At moments of prolonged confrontation, diplomacy tends to shrink. It becomes cautious, procedural, and trapped in familiar patterns—sanctions met with defiance, negotiations reduced to technicalities, and breakthroughs postponed in favor of temporary fixes. The long standoff between Iran and the United States is a case in point. What is missing is not dialogue, but imagination anchored in strategic realism.
If I were an Iranian negotiator, I would argue that the time has come for something altogether different: not another interim agreement, but a comprehensive settlement that resolves the nuclear issue by transforming it into a broader economic and political bargain.
If I were an Iranian negotiator, I would argue that the time has come for something altogether different
The central insight is simple but often avoided. Iran’s nuclear program is not only a proliferation concern; it is also a multi-decade national investment—financial, technological, and political. Any lasting resolution must therefore grapple not only with future restrictions, but also with past costs.
Consider the most sensitive issue: Iran’s stockpile of highly enriched uranium. According to international estimates, Iran has accumulated hundreds of kilograms of uranium enriched to around 60%—material that significantly shortens the technical path to weapons-grade levels. Rather than treating this stockpile solely as a liability, it can be reframed as strategic leverage.
Under a serious agreement, Iran could accept the full neutralization or transfer of this material—roughly 450 kilograms enriched to 60%—under strict international verification. But such a step cannot be politically sustainable if presented domestically as a unilateral concession. It must be embedded in a broader settlement that recognizes what Iran is giving up, which is precisely why a more innovative approach becomes necessary.
Iran could, in effect, sell its nuclear program. For a price in the range of $200 billion, Iran would agree not only to relinquish its existing stockpile—including its 60%-enriched uranium—but also to dismantle the strategic ambiguity and long-term potential embedded in its nuclear infrastructure. Viewed through this lens, the figure is not arbitrary; it is anchored in economic logic.
For a price in the range of billions, Iran would agree not only to relinquish its existing stockpile, but also to dismantle the strategic ambiguity embedded in its nuclear infrastructure
Over decades, Iran has likely invested between $100 billion and $200 billion in developing its nuclear capabilities—facilities, enrichment technology, scientific networks, and protective systems. Beyond these direct costs stand even greater indirect burdens: lost economic growth under sanctions, restricted oil revenues, and the prolonged freezing of national assets abroad.
Seen in this light, a $200 billion settlement is not excessive—it barely compensates for what has already been spent and lost. More importantly, such an arrangement would create a rare alignment of interests. Iran would recover much of its historical investment, allowing its leadership to justify the agreement domestically as a strategic repositioning rather than a retreat. At the same time, the United States and the international community would obtain something that decades of pressure have failed to deliver: verifiable, durable assurance that Iran has exited the nuclear threshold.

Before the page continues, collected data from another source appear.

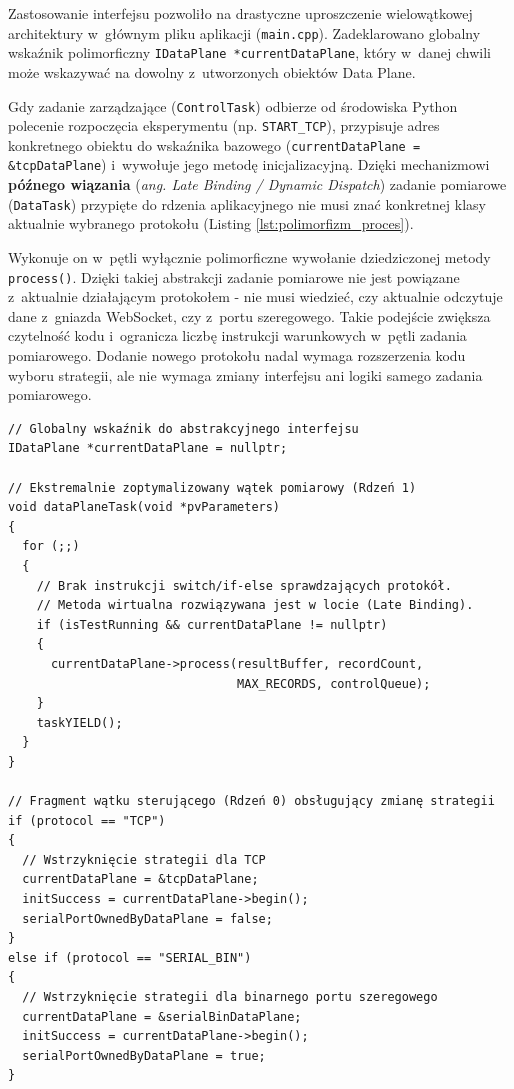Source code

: Zastosowanie interfejsu pozwoliło na drastyczne uproszczenie wielowątkowej architektury w~głównym pliku aplikacji (\texttt{main.cpp}).
Zadeklarowano globalny wskaźnik polimorficzny \texttt{IDataPlane *currentDataPlane}, który w~danej chwili może wskazywać na dowolny z~utworzonych obiektów Data Plane.

Gdy zadanie zarządzające (\texttt{ControlTask}) odbierze od środowiska Python polecenie rozpoczęcia eksperymentu (np. \texttt{START\_TCP}), przypisuje adres konkretnego obiektu do wskaźnika bazowego (\texttt{currentDataPlane = \&tcpDataPlane}) i~wywołuje jego metodę inicjalizacyjną.
Dzięki mechanizmowi \textbf{późnego wiązania} (\textit{ang. Late Binding / Dynamic Dispatch}) zadanie pomiarowe (\texttt{DataTask}) przypięte do rdzenia aplikacyjnego nie musi znać konkretnej klasy aktualnie wybranego protokołu (Listing \ref{lst:polimorfizm_proces}).

Wykonuje on w~pętli wyłącznie polimorficzne wywołanie dziedziczonej metody \texttt{process()}.
Dzięki takiej abstrakcji zadanie pomiarowe nie jest powiązane z~aktualnie działającym protokołem - nie musi wiedzieć, czy aktualnie odczytuje dane z~gniazda WebSocket, czy z~portu szeregowego.
Takie podejście zwiększa czytelność kodu i~ogranicza liczbę instrukcji warunkowych w~pętli zadania pomiarowego. Dodanie nowego protokołu nadal wymaga rozszerzenia kodu wyboru strategii, ale nie wymaga zmiany interfejsu ani logiki samego zadania pomiarowego.

\begin{listing}[htbp]
    \caption{Wykorzystanie polimorfizmu do obsługi różnych protokołów w~zadaniu pomiarowym (\texttt{main.cpp}) \cite{espy_nexus_esp32_firmware}.}
    \label{lst:polimorfizm_proces}
    \begin{verbatim}
// Globalny wskaźnik do abstrakcyjnego interfejsu
IDataPlane *currentDataPlane = nullptr;

// Ekstremalnie zoptymalizowany wątek pomiarowy (Rdzeń 1)
void dataPlaneTask(void *pvParameters)
{
  for (;;)
  {
    // Brak instrukcji switch/if-else sprawdzających protokół.
    // Metoda wirtualna rozwiązywana jest w locie (Late Binding).
    if (isTestRunning && currentDataPlane != nullptr)
    {
      currentDataPlane->process(resultBuffer, recordCount, 
                                MAX_RECORDS, controlQueue);
    }
    taskYIELD();
  }
}

// Fragment wątku sterującego (Rdzeń 0) obsługujący zmianę strategii
if (protocol == "TCP")
{
  // Wstrzyknięcie strategii dla TCP
  currentDataPlane = &tcpDataPlane;
  initSuccess = currentDataPlane->begin();
  serialPortOwnedByDataPlane = false;
}
else if (protocol == "SERIAL_BIN")
{
  // Wstrzyknięcie strategii dla binarnego portu szeregowego
  currentDataPlane = &serialBinDataPlane;
  initSuccess = currentDataPlane->begin();
  serialPortOwnedByDataPlane = true;
}
\end{verbatim}
\end{listing}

In other words, the world would not be paying for a promise—it would be paying for closure. A second pillar of this grand bargain, meanwhile, would require a strategic shift in Iran’s energy policy. Tehran could agree to suspend nuclear energy development for civilian electricity generation. In exchange, international partners—led by Washington—would invest in alternative energy infrastructure, including modernized hydrocarbon-based power generation and upgraded national grids. Such an arrangement would address proliferation risks while ensuring Iran’s long-term energy security.
A second pillar of this grand bargain, meanwhile, would require a strategic shift in Iran’s energy policy
Equally essential to any durable settlement would be economic normalization. The release of Iranian assets held abroad and a structured, credible lifting of sanctions would be indispensable components of any agreement. Without tangible economic reintegration, no deal—however well designed—can endure.
A final component of such a settlement would allow Iran to formalize a commitment of global consequence: guaranteeing the security and openness of the Strait of Hormuz. At a time when global energy markets remain fragile, such a guarantee would reposition Iran not as a source of disruption, but as a stakeholder in stability.

Critics will argue that such a proposal is politically unrealistic. But realism, properly understood, is not about limiting ambition—it is about recognizing costs. The cost of this agreement, however substantial, would still be far lower than the cumulative price of continued confrontation: recurring crises, regional instability, and the ever-present risk of military escalation.
The cost of this agreement, however substantial, would still be far lower than the cumulative price of continued confrontation
Diplomacy is often framed as a process of mutual concession. But at its most effective, it is an exercise in reframing—turning liabilities into assets, and conflicts into strategic bargains.
If I were an Iranian negotiator, I would not seek a narrow compromise. Instead, I would seek a definitive settlement—one that allows Iran to close the chapter on its nuclear program with dignity and compensation, while offering the United States and the world something they have long demanded but never fully secured: lasting assurance. Because, in the end, the question is not whether peace is expensive, but whether conflict is cheaper.